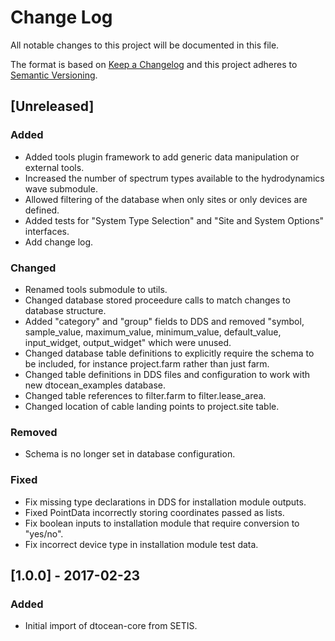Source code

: # Change Log

All notable changes to this project will be documented in this file.

The format is based on [Keep a Changelog](http://keepachangelog.com/)
and this project adheres to [Semantic Versioning](http://semver.org/).

## [Unreleased]

### Added

- Added tools plugin framework to add generic data manipulation or external
  tools.
- Increased the number of spectrum types available to the hydrodynamics wave
  submodule.
- Allowed filtering of the database when only sites or only devices are defined.
- Added tests for "System Type Selection" and "Site and System Options"
  interfaces.
- Add change log.

### Changed

- Renamed tools submodule to utils.
- Changed database stored proceedure calls to match changes to database
  structure.
- Added "category" and "group" fields to DDS and removed "symbol, sample_value,
  maximum_value, minimum_value, default_value, input_widget, output_widget"
  which were unused.
- Changed database table definitions to explicitly require the schema to be
  included, for instance project.farm rather than just farm.
- Changed table definitions in DDS files and configuration to work with
  new dtocean_examples database.
- Changed table references to filter.farm to filter.lease_area.
- Changed location of cable landing points to project.site table.
  
### Removed

- Schema is no longer set in database configuration.

### Fixed

- Fix missing type declarations in DDS for installation module outputs.
- Fixed PointData incorrectly storing coordinates passed as lists.
- Fix boolean inputs to installation module that require conversion to "yes/no".
- Fix incorrect device type in installation module test data. 

## [1.0.0] - 2017-02-23

### Added

- Initial import of dtocean-core from SETIS.
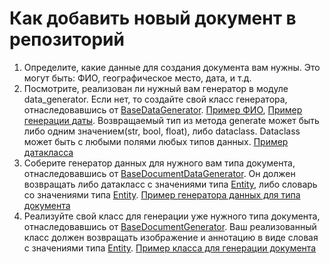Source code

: # Как добавить новый документ в репозиторий

1. Определите, какие данные для создания документа вам нужны. Это могут быть: ФИО, географическое место, дата, и т.д. 
2. Посмотрите, реализован ли нужный вам генератор в модуле data_generator. Если нет, то создайте свой класс генератора, отнаследовавшись от [BaseDataGenerator](https://github.com/AwesomeProjectTrack/this_document_does_not_exists/blob/master/src/data_generator/base_data_generator.py). [Пример ФИО](https://github.com/AwesomeProjectTrack/this_document_does_not_exists/blob/master/src/data_generator/full_name.py), [Пример генерации даты](https://github.com/AwesomeProjectTrack/this_document_does_not_exists/blob/master/src/data_generator/date.py).
Возвращаемый тип из метода generate может быть либо одним значением(str, bool, float), либо dataclass. Dataclass может быть с любыми полями любых типов данных. [Пример датакласса](https://github.com/AwesomeProjectTrack/this_document_does_not_exists/blob/afaa0f9424f98c57d82ae8fe7a31f4dcd4cf6bb7/src/data_generator/dataclasses.py#L5)
3. Соберите генератор данных для нужного вам типа документа, отнаследовавшись от [BaseDocumentDataGenerator](https://github.com/AwesomeProjectTrack/this_document_does_not_exists/blob/master/src/document_data_generator/base_document_data_generator.py). Он должен возвращать либо датакласс с значениями типа [Entity](https://github.com/AwesomeProjectTrack/this_document_does_not_exists/blob/afaa0f9424f98c57d82ae8fe7a31f4dcd4cf6bb7/src/document_data_generator/dataclasses.py#L5), либо словарь со значениями типа [Entity](https://github.com/AwesomeProjectTrack/this_document_does_not_exists/blob/afaa0f9424f98c57d82ae8fe7a31f4dcd4cf6bb7/src/document_data_generator/dataclasses.py#L5). 
 [Пример генератора данных для типа документа](https://github.com/AwesomeProjectTrack/this_document_does_not_exists/blob/master/src/document_data_generator/snils.py)
4. Реализуйте свой класс для генерации уже нужного типа документа, отнаследовавшись от [BaseDocumentGenerator](https://github.com/AwesomeProjectTrack/this_document_does_not_exists/blob/master/src/document_generator/base_document_generator.py). Ваш реализованный класс должен возвращать изображение и аннотацию в виде словая с значениями типа [Entity](https://github.com/AwesomeProjectTrack/this_document_does_not_exists/blob/afaa0f9424f98c57d82ae8fe7a31f4dcd4cf6bb7/src/document_data_generator/dataclasses.py#L5). [Пример класса для генерации документа](https://github.com/AwesomeProjectTrack/this_document_does_not_exists/blob/master/src/document_generator/base_document_generator.py)
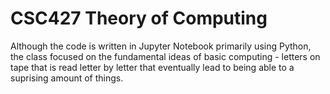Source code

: # CSC427 Theory of Computing
Although the code is written in Jupyter Notebook primarily using Python, the class focused on the fundamental ideas of basic computing - letters on tape that is read letter by letter that eventually lead to being able to a suprising amount of things.
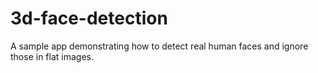# 3d-face-detection

A sample app demonstrating how to detect real human faces and ignore those in flat images.
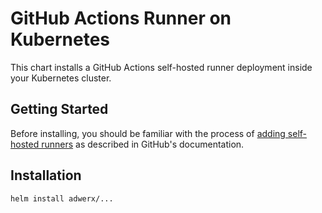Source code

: # GitHub Actions Runner on Kubernetes

This chart installs a GitHub Actions self-hosted runner deployment inside your Kubernetes cluster.

## Getting Started

Before installing, you should be familiar with the process of
[adding self-hosted runners](https://docs.github.com/en/free-pro-team@latest/actions/hosting-your-own-runners/adding-self-hosted-runners) as described in GitHub's documentation.

## Installation

`helm install adwerx/...`
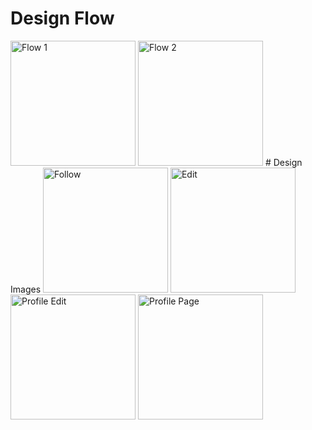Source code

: # Design Flow
<img src="https://github.com/user-attachments/assets/dcf6827c-e83b-4bbf-85ab-2ba87da3b4ac" alt="Flow 1" width="200">
<img src="https://github.com/user-attachments/assets/7bad6719-0e85-4762-815e-f331976be203" alt="Flow 2" width="200">
# Design Images
<img src="https://github.com/user-attachments/assets/958134e2-1e79-4a59-8f25-89768f56bfdc" alt="Follow" width="200">
<img src="https://github.com/user-attachments/assets/93fdd51b-95e7-4cea-9d44-cb78a3953537" alt="Edit" width="200">
<img src="https://github.com/user-attachments/assets/8c37384d-3fb6-460c-9430-e7f537af4c1e" alt="Profile Edit" width="200">
<img src="https://github.com/user-attachments/assets/f7098470-03a0-4651-8c96-f3430fcdc853" alt="Profile Page" width="200">

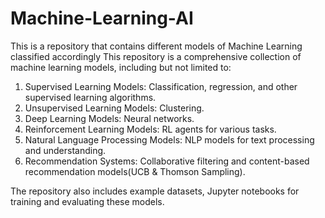 # Machine-Learning-AI
This is a repository that contains different models of Machine Learning classified accordingly
This repository is a comprehensive collection of machine learning models, including but not limited to:

1. Supervised Learning Models: Classification, regression, and other supervised learning algorithms.
2. Unsupervised Learning Models: Clustering.
3. Deep Learning Models: Neural networks.
4. Reinforcement Learning Models: RL agents for various tasks.
5. Natural Language Processing Models: NLP models for text processing and understanding.
6. Recommendation Systems: Collaborative filtering and content-based recommendation models(UCB & Thomson Sampling).
   
The repository also includes example datasets, Jupyter notebooks for training and evaluating these models.








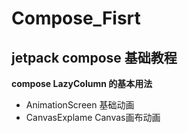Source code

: # Compose_Fisrt
## jetpack compose 基础教程
**compose LazyColumn 的基本用法**
- AnimationScreen 基础动画
- CanvasExplame Canvas画布动画
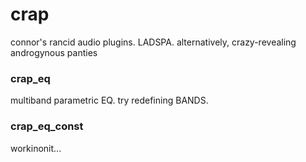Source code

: # crap

connor's rancid audio plugins. LADSPA.
alternatively, crazy-revealing androgynous panties

### crap_eq

multiband parametric EQ. try redefining BANDS.

### crap_eq_const

workinonit...
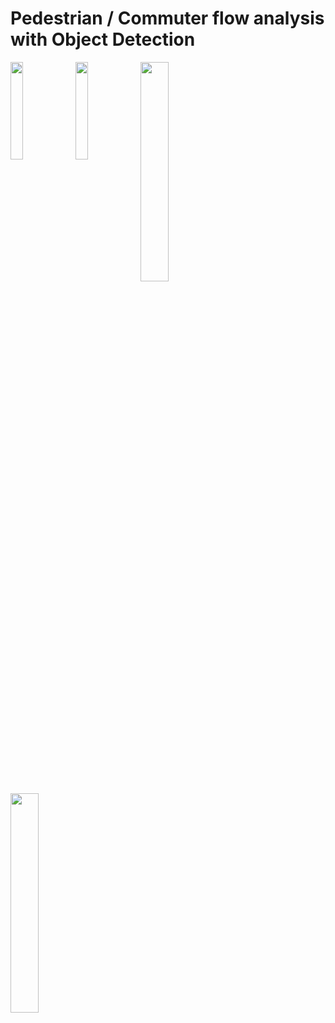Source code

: #      Pedestrian / Commuter flow analysis with Object Detection

    
    
    
<img src="https://raw.githubusercontent.com/deeprajbasu/PedestrianFlowAnalysis/master/1.gif" width="20%" align="left" >   
<img src="https://raw.githubusercontent.com/deeprajbasu/PedestrianFlowAnalysis/master/4.gif" width="20%" align='left'>

<img src="https://raw.githubusercontent.com/deeprajbasu/PedestrianFlowAnalysis/master/2.gif" width="30%" align="left" >   
<img src="https://raw.githubusercontent.com/deeprajbasu/PedestrianFlowAnalysis/master/3.gif" width="30%" align='left'>
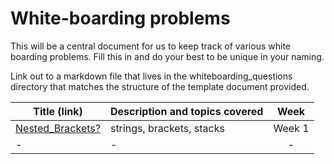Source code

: # White-boarding problems

This will be a central document for us to keep track of various white boarding problems. Fill this in and do your best to be unique in your naming. 

Link out to a markdown file that lives in the whiteboarding_questions directory that matches the structure of the template document provided. 

| Title (link)| Description and topics covered| Week |
| ---|---|:---:|
| [Nested_Brackets?](https://goo.gl/RD9qbX)| strings, brackets, stacks | Week 1 |
| - | - | - |
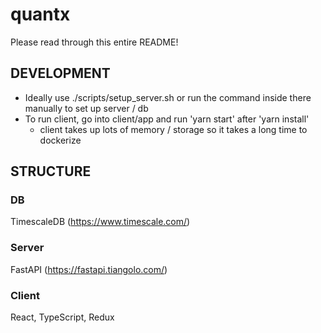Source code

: # quantx

Please read through this entire README!

## DEVELOPMENT

- Ideally use ./scripts/setup_server.sh or run the command inside there manually to set up server / db
- To run client, go into client/app and run 'yarn start' after 'yarn install'
    - client takes up lots of memory / storage so it takes a long time to dockerize

## STRUCTURE

### DB

TimescaleDB (https://www.timescale.com/)

### Server 

FastAPI (https://fastapi.tiangolo.com/)

### Client 

React, TypeScript, Redux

WHAT TO PRODUCE
None of the pictures should be reproduced; all other material above must be set down exactly.

RESULT FOR THIS EXERCISE
Source code

: # Change Log

All notable changes to this project will be documented in this file.

The format is based on [Keep a Changelog](http://keepachangelog.com/)
and this project adheres to [Semantic Versioning](http://semver.org/).

## [Unreleased]

### Added

- Added tools plugin framework to add generic data manipulation or external
  tools.
- Increased the number of spectrum types available to the hydrodynamics wave
  submodule.
- Allowed filtering of the database when only sites or only devices are defined.
- Added tests for "System Type Selection" and "Site and System Options"
  interfaces.
- Add change log.

### Changed

- Renamed tools submodule to utils.
- Changed database stored proceedure calls to match changes to database
  structure.
- Added "category" and "group" fields to DDS and removed "symbol, sample_value,
  maximum_value, minimum_value, default_value, input_widget, output_widget"
  which were unused.
- Changed database table definitions to explicitly require the schema to be
  included, for instance project.farm rather than just farm.
- Changed table definitions in DDS files and configuration to work with
  new dtocean_examples database.
- Changed table references to filter.farm to filter.lease_area.
- Changed location of cable landing points to project.site table.
  
### Removed

- Schema is no longer set in database configuration.

### Fixed

- Fix missing type declarations in DDS for installation module outputs.
- Fixed PointData incorrectly storing coordinates passed as lists.
- Fix boolean inputs to installation module that require conversion to "yes/no".
- Fix incorrect device type in installation module test data. 

## [1.0.0] - 2017-02-23

### Added

- Initial import of dtocean-core from SETIS.
Source code

: # Как добавить новый документ в репозиторий

1. Определите, какие данные для создания документа вам нужны. Это могут быть: ФИО, географическое место, дата, и т.д. 
2. Посмотрите, реализован ли нужный вам генератор в модуле data_generator. Если нет, то создайте свой класс генератора, отнаследовавшись от [BaseDataGenerator](https://github.com/AwesomeProjectTrack/this_document_does_not_exists/blob/master/src/data_generator/base_data_generator.py). [Пример ФИО](https://github.com/AwesomeProjectTrack/this_document_does_not_exists/blob/master/src/data_generator/full_name.py), [Пример генерации даты](https://github.com/AwesomeProjectTrack/this_document_does_not_exists/blob/master/src/data_generator/date.py).
Возвращаемый тип из метода generate может быть либо одним значением(str, bool, float), либо dataclass. Dataclass может быть с любыми полями любых типов данных. [Пример датакласса](https://github.com/AwesomeProjectTrack/this_document_does_not_exists/blob/afaa0f9424f98c57d82ae8fe7a31f4dcd4cf6bb7/src/data_generator/dataclasses.py#L5)
3. Соберите генератор данных для нужного вам типа документа, отнаследовавшись от [BaseDocumentDataGenerator](https://github.com/AwesomeProjectTrack/this_document_does_not_exists/blob/master/src/document_data_generator/base_document_data_generator.py). Он должен возвращать либо датакласс с значениями типа [Entity](https://github.com/AwesomeProjectTrack/this_document_does_not_exists/blob/afaa0f9424f98c57d82ae8fe7a31f4dcd4cf6bb7/src/document_data_generator/dataclasses.py#L5), либо словарь со значениями типа [Entity](https://github.com/AwesomeProjectTrack/this_document_does_not_exists/blob/afaa0f9424f98c57d82ae8fe7a31f4dcd4cf6bb7/src/document_data_generator/dataclasses.py#L5). 
 [Пример генератора данных для типа документа](https://github.com/AwesomeProjectTrack/this_document_does_not_exists/blob/master/src/document_data_generator/snils.py)
4. Реализуйте свой класс для генерации уже нужного типа документа, отнаследовавшись от [BaseDocumentGenerator](https://github.com/AwesomeProjectTrack/this_document_does_not_exists/blob/master/src/document_generator/base_document_generator.py). Ваш реализованный класс должен возвращать изображение и аннотацию в виде словая с значениями типа [Entity](https://github.com/AwesomeProjectTrack/this_document_does_not_exists/blob/afaa0f9424f98c57d82ae8fe7a31f4dcd4cf6bb7/src/document_data_generator/dataclasses.py#L5). [Пример класса для генерации документа](https://github.com/AwesomeProjectTrack/this_document_does_not_exists/blob/master/src/document_generator/base_document_generator.py)
Source code

: # CSC427 Theory of Computing
Although the code is written in Jupyter Notebook primarily using Python, the class focused on the fundamental ideas of basic computing - letters on tape that is read letter by letter that eventually lead to being able to a suprising amount of things.
# 3d-face-detection

A sample app demonstrating how to detect real human faces and ignore those in flat images.
Source code

: # GitHub Actions Runner on Kubernetes

This chart installs a GitHub Actions self-hosted runner deployment inside your Kubernetes cluster.

## Getting Started

Before installing, you should be familiar with the process of
[adding self-hosted runners](https://docs.github.com/en/free-pro-team@latest/actions/hosting-your-own-runners/adding-self-hosted-runners) as described in GitHub's documentation.

## Installation

`helm install adwerx/...`
Source code

: # Design Flow
<img src="https://github.com/user-attachments/assets/dcf6827c-e83b-4bbf-85ab-2ba87da3b4ac" alt="Flow 1" width="200">
<img src="https://github.com/user-attachments/assets/7bad6719-0e85-4762-815e-f331976be203" alt="Flow 2" width="200">
# Design Images
<img src="https://github.com/user-attachments/assets/958134e2-1e79-4a59-8f25-89768f56bfdc" alt="Follow" width="200">
<img src="https://github.com/user-attachments/assets/93fdd51b-95e7-4cea-9d44-cb78a3953537" alt="Edit" width="200">
<img src="https://github.com/user-attachments/assets/8c37384d-3fb6-460c-9430-e7f537af4c1e" alt="Profile Edit" width="200">
<img src="https://github.com/user-attachments/assets/f7098470-03a0-4651-8c96-f3430fcdc853" alt="Profile Page" width="200">

 # Machine-Learning-AI
This is a repository that contains different models of Machine Learning classified accordingly
This repository is a comprehensive collection of machine learning models, including but not limited to:

1. Supervised Learning Models: Classification, regression, and other supervised learning algorithms.
2. Unsupervised Learning Models: Clustering.
3. Deep Learning Models: Neural networks.
4. Reinforcement Learning Models: RL agents for various tasks.
5. Natural Language Processing Models: NLP models for text processing and understanding.
6. Recommendation Systems: Collaborative filtering and content-based recommendation models(UCB & Thomson Sampling).
   
The repository also includes example datasets, Jupyter notebooks for training and evaluating these models.








Source code

: # Compose_Fisrt
## jetpack compose 基础教程
**compose LazyColumn 的基本用法**
- AnimationScreen 基础动画
- CanvasExplame Canvas画布动画
Source code

: # crap

connor's rancid audio plugins. LADSPA.
alternatively, crazy-revealing androgynous panties

### crap_eq

multiband parametric EQ. try redefining BANDS.

### crap_eq_const

workinonit...
Source code

: #      Pedestrian / Commuter flow analysis with Object Detection

    
    
    
<img src="https://raw.githubusercontent.com/deeprajbasu/PedestrianFlowAnalysis/master/1.gif" width="20%" align="left" >   
<img src="https://raw.githubusercontent.com/deeprajbasu/PedestrianFlowAnalysis/master/4.gif" width="20%" align='left'>

<img src="https://raw.githubusercontent.com/deeprajbasu/PedestrianFlowAnalysis/master/2.gif" width="30%" align="left" >   
<img src="https://raw.githubusercontent.com/deeprajbasu/PedestrianFlowAnalysis/master/3.gif" width="30%" align='left'>
Source code

: # White-boarding problems

This will be a central document for us to keep track of various white boarding problems. Fill this in and do your best to be unique in your naming. 

Link out to a markdown file that lives in the whiteboarding_questions directory that matches the structure of the template document provided. 

| Title (link)| Description and topics covered| Week |
| ---|---|:---:|
| [Nested_Brackets?](https://goo.gl/RD9qbX)| strings, brackets, stacks | Week 1 |
| - | - | - |
Source code

: # quantx

Please read through this entire README!

## DEVELOPMENT

- Ideally use ./scripts/setup_server.sh or run the command inside there manually to set up server / db
- To run client, go into client/app and run 'yarn start' after 'yarn install'
    - client takes up lots of memory / storage so it takes a long time to dockerize

## STRUCTURE

### DB

TimescaleDB (https://www.timescale.com/)

### Server 

FastAPI (https://fastapi.tiangolo.com/)

### Client 

React, TypeScript, Redux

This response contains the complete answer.